Wer, warum, wo, wann und wie in der Natur wacht oder ruht, davon erzählt Lela Nargi Kindern ab dem Grundschulalter in ihrem Sachbilderbuch »Tag und Nacht«. Darin nimmt die amerikanische Journalistin und Buchautorin ihre Leser mit auf eine 24-stündige Reise rund um den Globus; diese vermittelt – aufwendig und anschaulich aufbereitet – eine Menge Wissen und ist gleichzeitig hoch unterhaltsam. Wir starten im Morgengrauen am Fuße eines nordamerikanischen Gebirges, wo Maultierhirsche grasen und dabei immer auch ein Auge auf mögliche Attacken des Pumas haben – ihrem Fressfeind Nummer eins. 48 Seiten später klappen wir das Kompendium nach einem Ausflug zum Riesenfischuhu wieder zu, der in der tiefblauen Nacht chinesischer Wälder mit hervorragenden Nachtsicht-Skills auf erfolgreichen Beutefang geht.
Unterwegs haben wir sehr viel über Tiere aus aller Welt erfahren, deren Lebensraum kennengelernt und gesehen, wie sie sich an Umgebung und Klima anpassen. Der Erkenntnisgewinn ist aber nicht nur bei Kindern groß – auch wir Erwachsene können mit dem frisch erworbenen Wissen unser Umfeld verblüffen.

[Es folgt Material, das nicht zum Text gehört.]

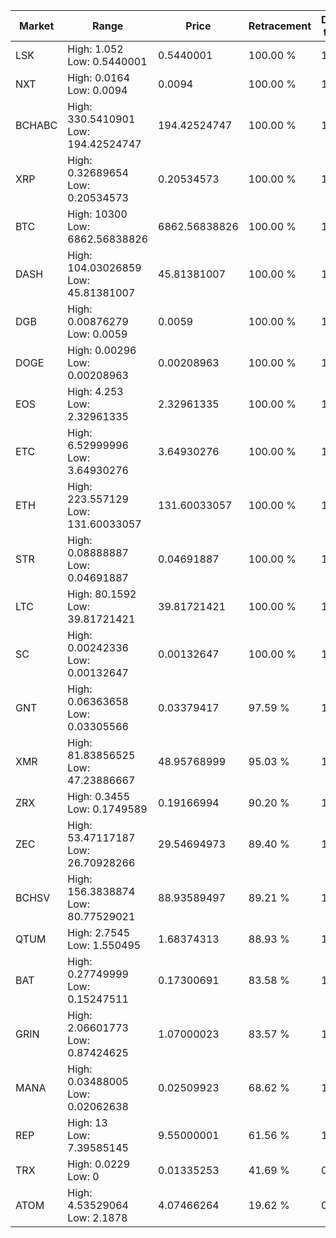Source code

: | Market | Range | Price| Retracement | Doubles to 50% |
| --- | --- | --- | --- | --- |
| LSK | High: 1.052<br />Low: 0.5440001 | 0.5440001 | 100.00 % | 1.47 |
| NXT | High: 0.0164<br />Low: 0.0094 | 0.0094 | 100.00 % | 1.37 |
| BCHABC | High: 330.5410901<br />Low: 194.42524747 | 194.42524747 | 100.00 % | 1.35 |
| XRP | High: 0.32689654<br />Low: 0.20534573 | 0.20534573 | 100.00 % | 1.30 |
| BTC | High: 10300<br />Low: 6862.56838826 | 6862.56838826 | 100.00 % | 1.25 |
| DASH | High: 104.03026859<br />Low: 45.81381007 | 45.81381007 | 100.00 % | 1.64 |
| DGB | High: 0.00876279<br />Low: 0.0059 | 0.0059 | 100.00 % | 1.24 |
| DOGE | High: 0.00296<br />Low: 0.00208963 | 0.00208963 | 100.00 % | 1.21 |
| EOS | High: 4.253<br />Low: 2.32961335 | 2.32961335 | 100.00 % | 1.41 |
| ETC | High: 6.52999996<br />Low: 3.64930276 | 3.64930276 | 100.00 % | 1.39 |
| ETH | High: 223.557129<br />Low: 131.60033057 | 131.60033057 | 100.00 % | 1.35 |
| STR | High: 0.08888887<br />Low: 0.04691887 | 0.04691887 | 100.00 % | 1.45 |
| LTC | High: 80.1592<br />Low: 39.81721421 | 39.81721421 | 100.00 % | 1.51 |
| SC | High: 0.00242336<br />Low: 0.00132647 | 0.00132647 | 100.00 % | 1.41 |
| GNT | High: 0.06363658<br />Low: 0.03305566 | 0.03379417 | 97.59 % | 1.43 |
| XMR | High: 81.83856525<br />Low: 47.23886667 | 48.95768999 | 95.03 % | 1.32 |
| ZRX | High: 0.3455<br />Low: 0.1749589 | 0.19166994 | 90.20 % | 1.36 |
| ZEC | High: 53.47117187<br />Low: 26.70928266 | 29.54694973 | 89.40 % | 1.36 |
| BCHSV | High: 156.3838874<br />Low: 80.77529021 | 88.93589497 | 89.21 % | 1.33 |
| QTUM | High: 2.7545<br />Low: 1.550495 | 1.68374313 | 88.93 % | 1.28 |
| BAT | High: 0.27749999<br />Low: 0.15247511 | 0.17300691 | 83.58 % | 1.24 |
| GRIN | High: 2.06601773<br />Low: 0.87424625 | 1.07000023 | 83.57 % | 1.37 |
| MANA | High: 0.03488005<br />Low: 0.02062638 | 0.02509923 | 68.62 % | 1.11 |
| REP | High: 13<br />Low: 7.39585145 | 9.55000001 | 61.56 % | 1.07 |
| TRX | High: 0.0229<br />Low: 0 | 0.01335253 | 41.69 % | 0.00 |
| ATOM | High: 4.53529064<br />Low: 2.1878 | 4.07466264 | 19.62 % | 0.00 |
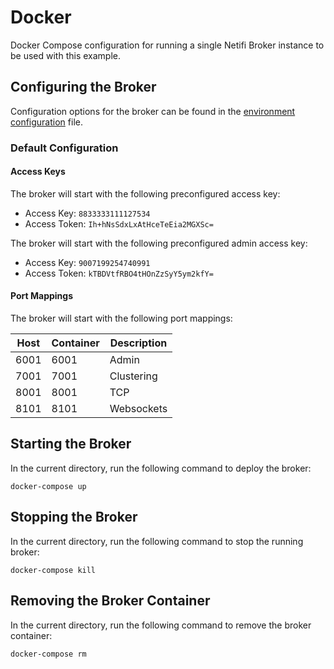 # Docker
Docker Compose configuration for running a single Netifi Broker instance to be used with this example.

## Configuring the Broker
Configuration options for the broker can be found in the [environment configuration](.env) file.

### Default Configuration

#### Access Keys
The broker will start with the following preconfigured access key:

- Access Key: `8833333111127534`
- Access Token: `Ih+hNsSdxLxAtHceTeEia2MGXSc=`

The broker will start with the following preconfigured admin access key:

- Access Key: `9007199254740991`
- Access Token: `kTBDVtfRBO4tHOnZzSyY5ym2kfY=`

#### Port Mappings
The broker will start with the following port mappings:

| Host | Container | Description |
|------|-----------|-------------|
| 6001 | 6001 | Admin |
| 7001 | 7001 | Clustering |
| 8001 | 8001 | TCP |
| 8101 | 8101 | Websockets |

## Starting the Broker
In the current directory, run the following command to deploy the broker:

    docker-compose up

## Stopping the Broker
In the current directory, run the following command to stop the running broker:

    docker-compose kill

## Removing the Broker Container
In the current directory, run the following command to remove the broker container:

    docker-compose rm

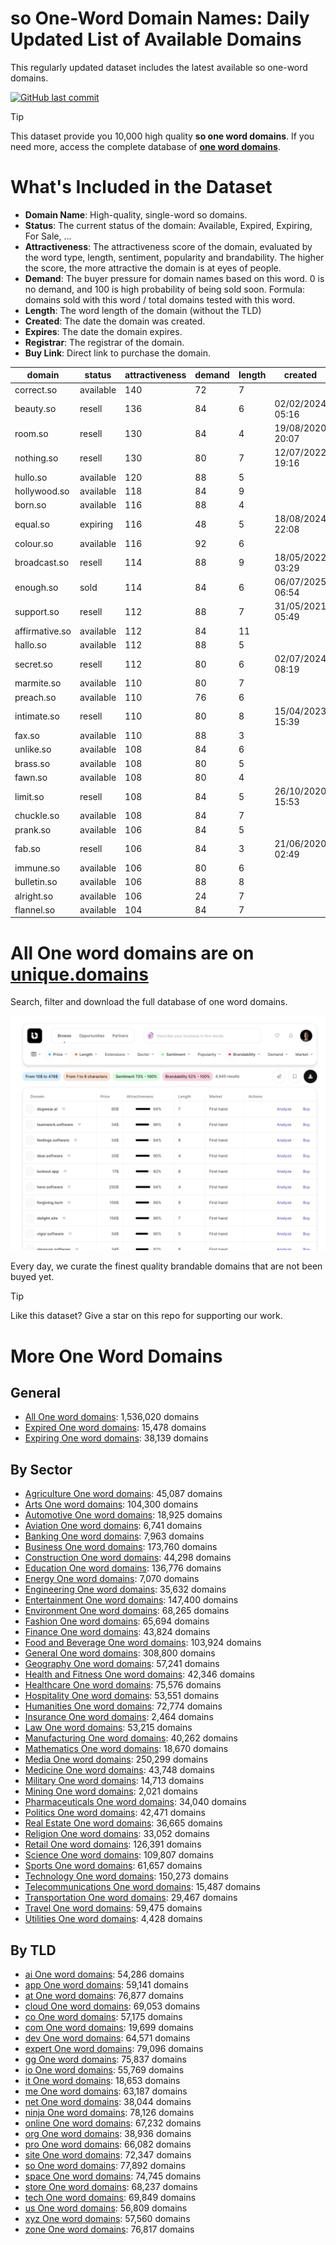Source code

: 
# **so One-Word Domain Names**: Daily Updated List of Available Domains

This regularly updated dataset includes the latest available so one-word domains.

[![GitHub last commit](https://img.shields.io/github/last-commit/UniqueDomains/so-oneword-domains.svg?style=flat)]() 

> [!TIP]
> This dataset provide you 10,000 high quality **so one word domains**.
> If you need more, access the complete database of **[one word domains](https://unique.domains?utm_source=github&utm_medium=dataset&utm_campaign=so&utm_content=description.top)**.

# What's Included in the Dataset

- **Domain Name**: High-quality, single-word so domains.
- **Status**: The current status of the domain: Available, Expired, Expiring, For Sale, ...
- **Attractiveness**: The attractiveness score of the domain, evaluated by the word type, length, sentiment, popularity and brandability. The higher the score, the more attractive the domain is at eyes of people.
- **Demand**: The buyer pressure for domain names based on this word. 0 is no demand, and 100 is high probability of being sold soon. Formula: domains sold with this word / total domains tested with this word.
- **Length**: The word length of the domain (without the TLD)
- **Created**: The date the domain was created.
- **Expires**: The date the domain expires.
- **Registrar**: The registrar of the domain.
- **Buy Link**: Direct link to purchase the domain.

| domain         | status    | attractiveness | demand | length | created          | expires          | registrar              | sectors                                 |
| -------------- | --------- | -------------- | ------ | ------ | ---------------- | ---------------- | ---------------------- | --------------------------------------- |
| correct.so     | available | 140            | 72     | 7      |                  |                  |                        | Business,Education,Technology           |
| beauty.so      | resell    | 136            | 84     | 6      | 02/02/2024 05:16 | 02/02/2026 05:16 | SOSTEC TECHNOLOGIES_LR | Fashion,Media,Retail                    |
| room.so        | resell    | 130            | 84     | 4      | 19/08/2020 20:07 | 19/08/2025 20:07 | NameCheap              | General,Real Estate                     |
| nothing.so     | resell    | 130            | 80     | 7      | 12/07/2022 19:16 | 12/07/2026 19:16 | SOSTEC TECHNOLOGIES_LR | Arts,General,Media                      |
| hullo.so       | available | 120            | 88     | 5      |                  |                  |                        | Technology                              |
| hollywood.so   | available | 118            | 84     | 9      |                  |                  |                        | Entertainment,Media,Travel              |
| born.so        | available | 116            | 88     | 4      |                  |                  |                        | Business,General,Humanities,Media       |
| equal.so       | expiring  | 116            | 48     | 5      | 18/08/2024 22:08 | 18/08/2025 22:08 | NameCheap              | Education,General,Law                   |
| colour.so      | available | 116            | 92     | 6      |                  |                  |                        | Arts,Fashion,General                    |
| broadcast.so   | resell    | 114            | 88     | 9      | 18/05/2022 03:29 | 18/05/2026 03:29 | SOSTEC TECHNOLOGIES_LR | Media,Technology,Telecommunications     |
| enough.so      | sold      | 114            | 84     | 6      | 06/07/2025 06:54 | 06/07/2026 06:54 | NameCheap              | Business,Education,General,Retail       |
| support.so     | resell    | 112            | 88     | 7      | 31/05/2021 05:49 | 31/05/2026 05:49 | NameCheap              | Business,Politics                       |
| affirmative.so | available | 112            | 84     | 11     |                  |                  |                        | Education,General,Humanities,Media      |
| hallo.so       | available | 112            | 88     | 5      |                  |                  |                        | Media                                   |
| secret.so      | resell    | 112            | 80     | 6      | 02/07/2024 08:19 | 02/07/2026 08:19 | SOSTEC TECHNOLOGIES_LR | Entertainment,General,Media,Technology  |
| marmite.so     | available | 110            | 80     | 7      |                  |                  |                        | Food and Beverage,Hospitality,Retail    |
| preach.so      | available | 110            | 76     | 6      |                  |                  |                        | Education,Humanities,Religion           |
| intimate.so    | resell    | 110            | 80     | 8      | 15/04/2023 15:39 | 15/04/2026 15:39 | Dynadot LLC            | Fashion,Healthcare,Media                |
| fax.so         | available | 110            | 88     | 3      |                  |                  |                        | Business,Technology,Telecommunications  |
| unlike.so      | available | 108            | 84     | 6      |                  |                  |                        | Business,Technology                     |
| brass.so       | available | 108            | 80     | 5      |                  |                  |                        | Arts,Construction,General,Manufacturing |
| fawn.so        | available | 108            | 80     | 4      |                  |                  |                        | Arts                                    |
| limit.so       | resell    | 108            | 84     | 5      | 26/10/2020 15:53 | 26/10/2025 15:53 | NameCheap              | Business,Mathematics,Technology         |
| chuckle.so     | available | 108            | 84     | 7      |                  |                  |                        | Arts,Entertainment,Media                |
| prank.so       | available | 106            | 84     | 5      |                  |                  |                        | Entertainment                           |
| fab.so         | resell    | 106            | 84     | 3      | 21/06/2020 02:49 | 21/06/2026 02:49 | NameCheap              | Entertainment,Fashion,Media             |
| immune.so      | available | 106            | 80     | 6      |                  |                  |                        | Healthcare,Medicine,Pharmaceuticals     |
| bulletin.so    | available | 106            | 88     | 8      |                  |                  |                        | Business,Education,Media                |
| alright.so     | available | 106            | 24     | 7      |                  |                  |                        | Business,Retail                         |
| flannel.so     | available | 104            | 84     | 7      |                  |                  |                        | Fashion,Hospitality,Retail              |

# All One word domains are on [unique.domains](https://unique.domains?utm_source=github&utm_medium=dataset&utm_campaign=so&utm_content=description.bottom)

Search, filter and download the full database of one word domains.

[![Access the only remaining good domain names, before your competitors.](https://github.com/UniqueDomains/so-oneword-domains/blob/main/unique.domains.jpg?raw=true)](https://unique.domains?utm_source=github&utm_medium=dataset&utm_campaign=so&utm_content=description.image)

Every day, we curate the finest quality brandable domains that are not been buyed yet.

> [!TIP]
> Like this dataset? Give a star on this repo for supporting our work.

# More One Word Domains

## General

- [All One word domains](https://github.com/UniqueDomains/oneword-domains): 1,536,020 domains
- [Expired One word domains](https://github.com/UniqueDomains/expired-oneword-domains): 15,478 domains
- [Expiring One word domains](https://github.com/UniqueDomains/expiring-oneword-domains): 38,139 domains
## By Sector

- [Agriculture One word domains](https://github.com/UniqueDomains/agriculture-oneword-domains): 45,087 domains
- [Arts One word domains](https://github.com/UniqueDomains/arts-oneword-domains): 104,300 domains
- [Automotive One word domains](https://github.com/UniqueDomains/automotive-oneword-domains): 18,925 domains
- [Aviation One word domains](https://github.com/UniqueDomains/aviation-oneword-domains): 6,741 domains
- [Banking One word domains](https://github.com/UniqueDomains/banking-oneword-domains): 7,963 domains
- [Business One word domains](https://github.com/UniqueDomains/business-oneword-domains): 173,760 domains
- [Construction One word domains](https://github.com/UniqueDomains/construction-oneword-domains): 44,298 domains
- [Education One word domains](https://github.com/UniqueDomains/education-oneword-domains): 136,776 domains
- [Energy One word domains](https://github.com/UniqueDomains/energy-oneword-domains): 7,070 domains
- [Engineering One word domains](https://github.com/UniqueDomains/engineering-oneword-domains): 35,632 domains
- [Entertainment One word domains](https://github.com/UniqueDomains/entertainment-oneword-domains): 147,400 domains
- [Environment One word domains](https://github.com/UniqueDomains/environment-oneword-domains): 68,265 domains
- [Fashion One word domains](https://github.com/UniqueDomains/fashion-oneword-domains): 65,694 domains
- [Finance One word domains](https://github.com/UniqueDomains/finance-oneword-domains): 43,824 domains
- [Food and Beverage One word domains](https://github.com/UniqueDomains/food-and-beverage-oneword-domains): 103,924 domains
- [General One word domains](https://github.com/UniqueDomains/general-oneword-domains): 308,800 domains
- [Geography One word domains](https://github.com/UniqueDomains/geography-oneword-domains): 57,241 domains
- [Health and Fitness One word domains](https://github.com/UniqueDomains/health-and-fitness-oneword-domains): 42,346 domains
- [Healthcare One word domains](https://github.com/UniqueDomains/healthcare-oneword-domains): 75,576 domains
- [Hospitality One word domains](https://github.com/UniqueDomains/hospitality-oneword-domains): 53,551 domains
- [Humanities One word domains](https://github.com/UniqueDomains/humanities-oneword-domains): 72,774 domains
- [Insurance One word domains](https://github.com/UniqueDomains/insurance-oneword-domains): 2,464 domains
- [Law One word domains](https://github.com/UniqueDomains/law-oneword-domains): 53,215 domains
- [Manufacturing One word domains](https://github.com/UniqueDomains/manufacturing-oneword-domains): 40,262 domains
- [Mathematics One word domains](https://github.com/UniqueDomains/mathematics-oneword-domains): 18,670 domains
- [Media One word domains](https://github.com/UniqueDomains/media-oneword-domains): 250,299 domains
- [Medicine One word domains](https://github.com/UniqueDomains/medicine-oneword-domains): 43,748 domains
- [Military One word domains](https://github.com/UniqueDomains/military-oneword-domains): 14,713 domains
- [Mining One word domains](https://github.com/UniqueDomains/mining-oneword-domains): 2,021 domains
- [Pharmaceuticals One word domains](https://github.com/UniqueDomains/pharmaceuticals-oneword-domains): 34,040 domains
- [Politics One word domains](https://github.com/UniqueDomains/politics-oneword-domains): 42,471 domains
- [Real Estate One word domains](https://github.com/UniqueDomains/real-estate-oneword-domains): 36,665 domains
- [Religion One word domains](https://github.com/UniqueDomains/religion-oneword-domains): 33,052 domains
- [Retail One word domains](https://github.com/UniqueDomains/retail-oneword-domains): 126,391 domains
- [Science One word domains](https://github.com/UniqueDomains/science-oneword-domains): 109,807 domains
- [Sports One word domains](https://github.com/UniqueDomains/sports-oneword-domains): 61,657 domains
- [Technology One word domains](https://github.com/UniqueDomains/technology-oneword-domains): 150,273 domains
- [Telecommunications One word domains](https://github.com/UniqueDomains/telecommunications-oneword-domains): 15,487 domains
- [Transportation One word domains](https://github.com/UniqueDomains/transportation-oneword-domains): 29,467 domains
- [Travel One word domains](https://github.com/UniqueDomains/travel-oneword-domains): 59,475 domains
- [Utilities One word domains](https://github.com/UniqueDomains/utilities-oneword-domains): 4,428 domains
## By TLD

- [ai One word domains](https://github.com/UniqueDomains/ai-oneword-domains): 54,286 domains
- [app One word domains](https://github.com/UniqueDomains/app-oneword-domains): 59,141 domains
- [at One word domains](https://github.com/UniqueDomains/at-oneword-domains): 76,877 domains
- [cloud One word domains](https://github.com/UniqueDomains/cloud-oneword-domains): 69,053 domains
- [co One word domains](https://github.com/UniqueDomains/co-oneword-domains): 57,175 domains
- [com One word domains](https://github.com/UniqueDomains/com-oneword-domains): 19,699 domains
- [dev One word domains](https://github.com/UniqueDomains/dev-oneword-domains): 64,571 domains
- [expert One word domains](https://github.com/UniqueDomains/expert-oneword-domains): 79,096 domains
- [gg One word domains](https://github.com/UniqueDomains/gg-oneword-domains): 75,837 domains
- [io One word domains](https://github.com/UniqueDomains/io-oneword-domains): 55,769 domains
- [it One word domains](https://github.com/UniqueDomains/it-oneword-domains): 18,653 domains
- [me One word domains](https://github.com/UniqueDomains/me-oneword-domains): 63,187 domains
- [net One word domains](https://github.com/UniqueDomains/net-oneword-domains): 38,044 domains
- [ninja One word domains](https://github.com/UniqueDomains/ninja-oneword-domains): 78,126 domains
- [online One word domains](https://github.com/UniqueDomains/online-oneword-domains): 67,232 domains
- [org One word domains](https://github.com/UniqueDomains/org-oneword-domains): 38,936 domains
- [pro One word domains](https://github.com/UniqueDomains/pro-oneword-domains): 66,082 domains
- [site One word domains](https://github.com/UniqueDomains/site-oneword-domains): 72,347 domains
- [so One word domains](https://github.com/UniqueDomains/so-oneword-domains): 77,892 domains
- [space One word domains](https://github.com/UniqueDomains/space-oneword-domains): 74,745 domains
- [store One word domains](https://github.com/UniqueDomains/store-oneword-domains): 68,237 domains
- [tech One word domains](https://github.com/UniqueDomains/tech-oneword-domains): 69,849 domains
- [us One word domains](https://github.com/UniqueDomains/us-oneword-domains): 56,809 domains
- [xyz One word domains](https://github.com/UniqueDomains/xyz-oneword-domains): 57,560 domains
- [zone One word domains](https://github.com/UniqueDomains/zone-oneword-domains): 76,817 domains
        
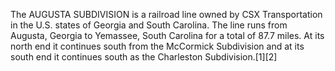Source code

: The AUGUSTA SUBDIVISION is a railroad line owned by CSX Transportation in the U.S. states of Georgia and South Carolina. The line runs from Augusta, Georgia to Yemassee, South Carolina for a total of 87.7 miles. At its north end it continues south from the McCormick Subdivision and at its south end it continues south as the Charleston Subdivision.[1][2]
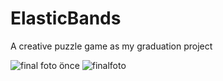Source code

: # ElasticBands
A creative puzzle game as my graduation project

![final foto önce](https://user-images.githubusercontent.com/64425003/210791521-1ad65962-c326-4362-b53e-3d5e58b3bd7f.png)
![finalfoto](https://user-images.githubusercontent.com/64425003/210791559-c3fc4cb2-7130-4c6d-903b-4b4e17c703ab.png)
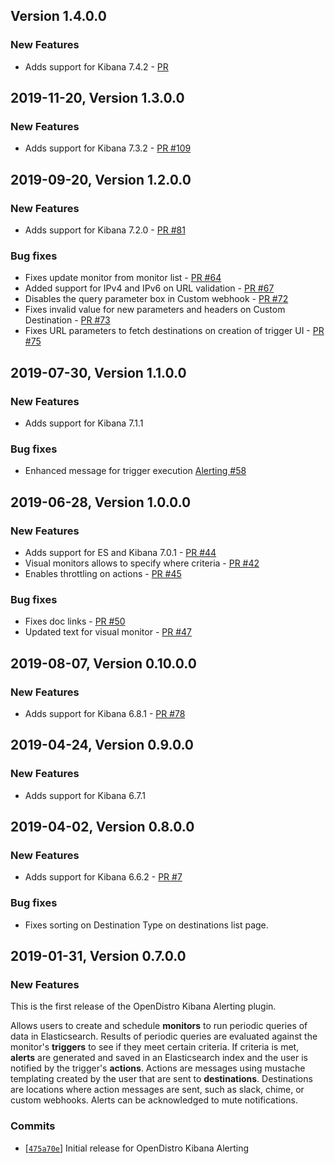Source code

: ## Version 1.4.0.0

### New Features
  * Adds support for Kibana 7.4.2 - [PR]()

## 2019-11-20, Version 1.3.0.0

### New Features
  * Adds support for Kibana 7.3.2 - [PR #109](https://github.com/opendistro-for-elasticsearch/alerting-kibana-plugin/pull/109)

## 2019-09-20, Version 1.2.0.0

### New Features
  * Adds support for Kibana 7.2.0 - [PR #81](https://github.com/opendistro-for-elasticsearch/alerting-kibana-plugin/pull/81)

### Bug fixes
  * Fixes update monitor from monitor list - [PR #64](https://github.com/opendistro-for-elasticsearch/alerting-kibana-plugin/pull/64)
  * Added support for IPv4 and IPv6 on URL validation - [PR #67](https://github.com/opendistro-for-elasticsearch/alerting-kibana-plugin/pull/67)
  * Disables the query parameter box in Custom webhook - [PR #72](https://github.com/opendistro-for-elasticsearch/alerting-kibana-plugin/pull/72)
  * Fixes invalid value for new parameters and headers on Custom Destination - [PR #73](https://github.com/opendistro-for-elasticsearch/alerting-kibana-plugin/pull/73)
  * Fixes URL parameters to fetch destinations on creation of trigger UI - [PR #75](https://github.com/opendistro-for-elasticsearch/alerting-kibana-plugin/pull/75)

## 2019-07-30, Version 1.1.0.0

### New Features
 * Adds support for Kibana 7.1.1

### Bug fixes
 * Enhanced message for trigger execution [Alerting #58](https://github.com/opendistro-for-elasticsearch/alerting/issues/14)

## 2019-06-28, Version 1.0.0.0

### New Features
  * Adds support for ES and Kibana 7.0.1 - [PR #44](https://github.com/opendistro-for-elasticsearch/alerting-kibana-plugin/pull/44)
  * Visual monitors allows to specify where criteria - [PR #42](https://github.com/opendistro-for-elasticsearch/alerting-kibana-plugin/pull/42)
  * Enables throttling on actions - [PR #45](https://github.com/opendistro-for-elasticsearch/alerting-kibana-plugin/pull/78)

### Bug fixes
  * Fixes doc links - [PR #50](https://github.com/opendistro-for-elasticsearch/alerting-kibana-plugin/pull/50)
  * Updated text for visual monitor - [PR #47](https://github.com/opendistro-for-elasticsearch/alerting-kibana-plugin/pull/47)

## 2019-08-07, Version 0.10.0.0

### New Features
  * Adds support for Kibana 6.8.1 - [PR #78](https://github.com/opendistro-for-elasticsearch/alerting-kibana-plugin/pull/78)

## 2019-04-24, Version 0.9.0.0

### New Features
 * Adds support for Kibana 6.7.1

## 2019-04-02, Version 0.8.0.0

### New Features
  * Adds support for Kibana 6.6.2 - [PR #7](https://github.com/opendistro-for-elasticsearch/alerting-kibana-plugin/pull/7)

### Bug fixes
  * Fixes sorting on Destination Type on destinations list page.

## 2019-01-31, Version 0.7.0.0

### New Features

This is the first release of the OpenDistro Kibana Alerting plugin.

Allows users to create and schedule **monitors** to run periodic queries of data in Elasticsearch.
Results of periodic queries are evaluated against the monitor's **triggers** to see if they meet certain criteria.
If criteria is met, **alerts** are generated and saved in an Elasticsearch index and the user is notified by the trigger's **actions**.
Actions are messages using mustache templating created by the user that are sent to **destinations**.
Destinations are locations where action messages are sent, such as slack, chime, or custom webhooks.
Alerts can be acknowledged to mute notifications.

### Commits

* [[`475a70e`](https://github.com/opendistro-for-elasticsearch/alerting-kibana-plugin/commit/475a70eedece077ff6c5c1133b143f69d49eb105)] Initial release for OpenDistro Kibana Alerting


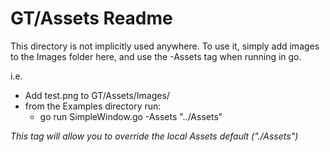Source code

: GT/Assets Readme
======

This directory is not implicitly used anywhere. To use it, simply add images to the Images folder here, and use the -Assets tag when running in go.

i.e.
- Add test.png to GT/Assets/Images/
- from the Examples directory run:
  - go run SimpleWindow.go -Assets "../Assets"
    
*This tag will allow you to override the local Assets default ("./Assets")*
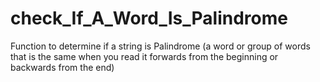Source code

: # check_If_A_Word_Is_Palindrome
Function to determine if a string is Palindrome (a word or group of words that is the same when you read it forwards from the beginning or backwards from the end)
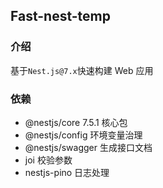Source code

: ## Fast-nest-temp

### 介绍

基于`Nest.js@7.x`快速构建 Web 应用

### 依赖

- @nestjs/core 7.5.1 核心包
- @nestjs/config 环境变量治理
- @nestjs/swagger 生成接口文档
- joi 校验参数
- nestjs-pino 日志处理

Wer weiß schon, warum manche Singvögel bei Nacht zu ihren Geburtsorten zurückreisen (weil nachts weniger Raubtiere unterwegs sind)? Oder warum Pinguine nur kleine Nickerchen machen (weil sie so schneller räuberische Robben bemerken)? Besonders beeindruckend ist, wie gut die verschiedenen Tiere auf ein Leben und Überleben in der Morgendämmerung, am helllichten Tag oder in der Nacht vorbereitet sind – so können Rehe besonders gut Blautöne sehen, definitiv ein Vorteil im tintenblauen Morgengrauen. Die Andenkondore aus Nord- und Südamerika brauchen dagegen die heiße Luft des Mittags, um bei der Beutesuche auf den entstehenden Höhenströmungen scheinbar schwerelos dahinzugleiten.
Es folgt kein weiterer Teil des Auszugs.